Several analysts have come out of the woodwork in the last few weeks predicting not just a U.S. growth slowdown, but the start of a recession in 2020.
These calls were amplified after a week of stock market volatility. Bond vigilantes are pointing to rising real yields (that have been adjusted for inflation) while bear market doomsayers have been looking at signals from international stock indexes, with markets like China down more than 20 percent on the year and many European indexes such as Germany and Italy also technically in correction (down 10 percent or more).

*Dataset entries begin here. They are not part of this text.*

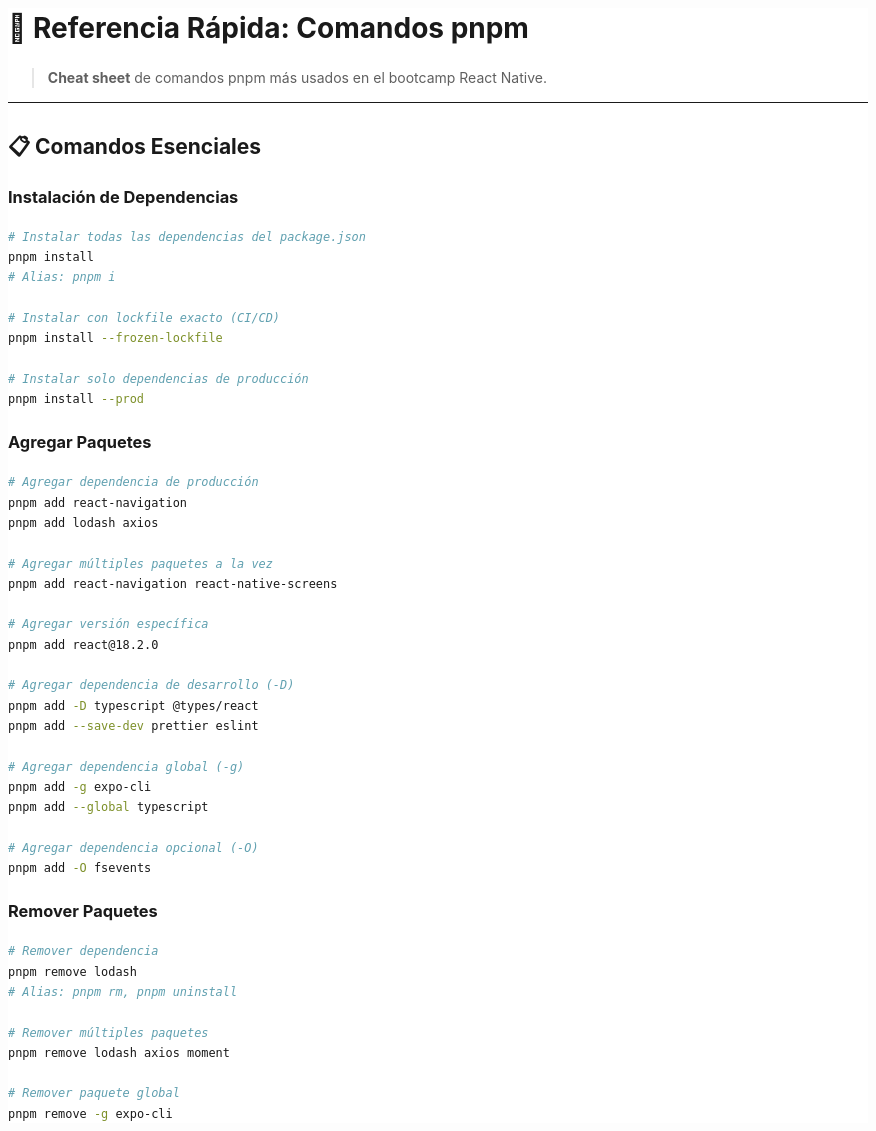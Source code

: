 # 🚀 Referencia Rápida: Comandos pnpm

> **Cheat sheet** de comandos pnpm más usados en el bootcamp React Native.

---

## 📋 Comandos Esenciales

### Instalación de Dependencias

```bash
# Instalar todas las dependencias del package.json
pnpm install
# Alias: pnpm i

# Instalar con lockfile exacto (CI/CD)
pnpm install --frozen-lockfile

# Instalar solo dependencias de producción
pnpm install --prod
```

### Agregar Paquetes

```bash
# Agregar dependencia de producción
pnpm add react-navigation
pnpm add lodash axios

# Agregar múltiples paquetes a la vez
pnpm add react-navigation react-native-screens

# Agregar versión específica
pnpm add react@18.2.0

# Agregar dependencia de desarrollo (-D)
pnpm add -D typescript @types/react
pnpm add --save-dev prettier eslint

# Agregar dependencia global (-g)
pnpm add -g expo-cli
pnpm add --global typescript

# Agregar dependencia opcional (-O)
pnpm add -O fsevents
```

### Remover Paquetes

```bash
# Remover dependencia
pnpm remove lodash
# Alias: pnpm rm, pnpm uninstall

# Remover múltiples paquetes
pnpm remove lodash axios moment

# Remover paquete global
pnpm remove -g expo-cli
```
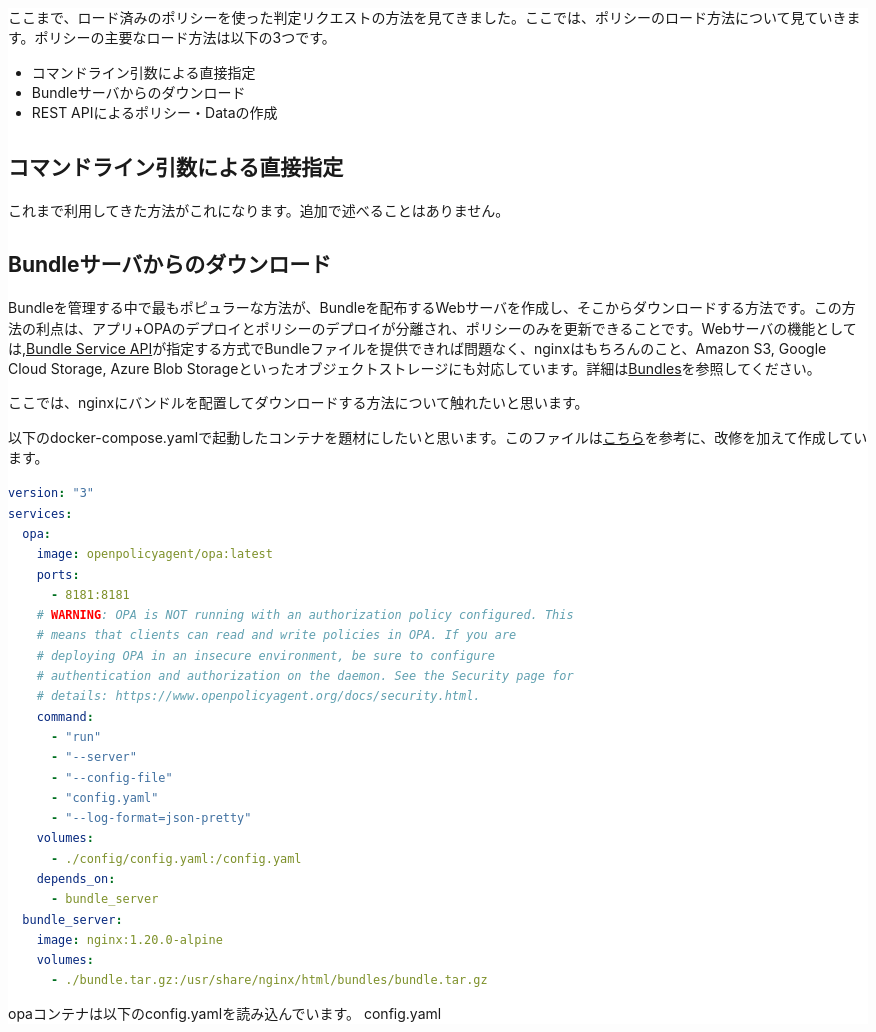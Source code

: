 ここまで、ロード済みのポリシーを使った判定リクエストの方法を見てきました。ここでは、ポリシーのロード方法について見ていきます。ポリシーの主要なロード方法は以下の3つです。

- コマンドライン引数による直接指定
- Bundleサーバからのダウンロード
- REST APIによるポリシー・Dataの作成

## コマンドライン引数による直接指定

これまで利用してきた方法がこれになります。追加で述べることはありません。

## Bundleサーバからのダウンロード

Bundleを管理する中で最もポピュラーな方法が、Bundleを配布するWebサーバを作成し、そこからダウンロードする方法です。この方法の利点は、アプリ+OPAのデプロイとポリシーのデプロイが分離され、ポリシーのみを更新できることです。Webサーバの機能としては,[Bundle Service API](https://www.openpolicyagent.org/docs/latest/management-bundles/#bundle-service-api)が指定する方式でBundleファイルを提供できれば問題なく、nginxはもちろんのこと、Amazon S3, Google Cloud Storage, Azure Blob Storageといったオブジェクトストレージにも対応しています。詳細は[Bundles](https://www.openpolicyagent.org/docs/latest/management-bundles/)を参照してください。

ここでは、nginxにバンドルを配置してダウンロードする方法について触れたいと思います。

以下のdocker-compose.yamlで起動したコンテナを題材にしたいと思います。このファイルは[こちら](https://www.openpolicyagent.org/docs/latest/http-api-authorization/#2-bootstrap-the-tutorial-environment-using-docker-compose)を参考に、改修を加えて作成しています。

```yaml
version: "3"
services:
  opa:
    image: openpolicyagent/opa:latest
    ports:
      - 8181:8181
    # WARNING: OPA is NOT running with an authorization policy configured. This
    # means that clients can read and write policies in OPA. If you are
    # deploying OPA in an insecure environment, be sure to configure
    # authentication and authorization on the daemon. See the Security page for
    # details: https://www.openpolicyagent.org/docs/security.html.
    command:
      - "run"
      - "--server"
      - "--config-file"
      - "config.yaml"
      - "--log-format=json-pretty"
    volumes:
      - ./config/config.yaml:/config.yaml
    depends_on:
      - bundle_server
  bundle_server:
    image: nginx:1.20.0-alpine
    volumes:
      - ./bundle.tar.gz:/usr/share/nginx/html/bundles/bundle.tar.gz
```

opaコンテナは以下のconfig.yamlを読み込んでいます。
config.yaml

Is the fiscally turbocharged U.S. growth about to come to an end? We are certainly due for a recession. According to the National Bureau of Economic Research, the average economic cycle since 1945 has lasted about 58 months. This latest cycle, which started in March 2009, has now been going on for 115 months, just five months shorter than the longest period of economic growth on record (1991 to 2001).
And yet, the economy is growing at a robust pace of around 3 percent for 2018 and is set to grow at 2.5 percent in 2019 (according to IMF's latest world economic outlook): a moderation due to waning fiscal impulse and trade wars. But when does a late cycle economy transition into an economy that's verging on a recession?
TS Lombard analyst Dario Perkins has highlighted the four conditions for a recession to occur: 1) accelerating inflation 2) a squeeze on corporate profits 3) tight monetary policy and 4) macroeconomic imbalances such as asset bubbles.